(Stored data)
--*--
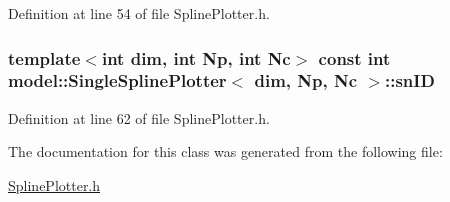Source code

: Definition at line 54 of file Spline\+Plotter.\+h.

\hypertarget{classmodel_1_1_single_spline_plotter_ae255b98f097fad73ff25f224c491b6fc}{}
\subsubsection[{sn\+I\+D}]{\setlength{\rightskip}{0pt plus 5cm}template$<$int dim, int Np, int Nc$>$ const int {\bf model\+::\+Single\+Spline\+Plotter}$<$ {\bf dim}, Np, {\bf Nc} $>$\+::sn\+I\+D}\label{classmodel_1_1_single_spline_plotter_ae255b98f097fad73ff25f224c491b6fc}


Definition at line 62 of file Spline\+Plotter.\+h.



The documentation for this class was generated from the following file\+:\begin{DoxyCompactItemize}
\item 
\hyperlink{_spline_plotter_8h}{Spline\+Plotter.\+h}\end{DoxyCompactItemize}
--*--
▶ _Your task_: Retype the records above word for word, from their first line through the line containing "Definition at line 62", and leave out every picture.

▶ _Written reply_:
Source code

: Definition at line 54 of file Spline\+Plotter.\+h.

\hypertarget{classmodel_1_1_single_spline_plotter_ae255b98f097fad73ff25f224c491b6fc}{}
\subsubsection[{sn\+I\+D}]{\setlength{\rightskip}{0pt plus 5cm}template$<$int dim, int Np, int Nc$>$ const int {\bf model\+::\+Single\+Spline\+Plotter}$<$ {\bf dim}, Np, {\bf Nc} $>$\+::sn\+I\+D}\label{classmodel_1_1_single_spline_plotter_ae255b98f097fad73ff25f224c491b6fc}


Definition at line 62 of file Spline\+Plotter.\+h.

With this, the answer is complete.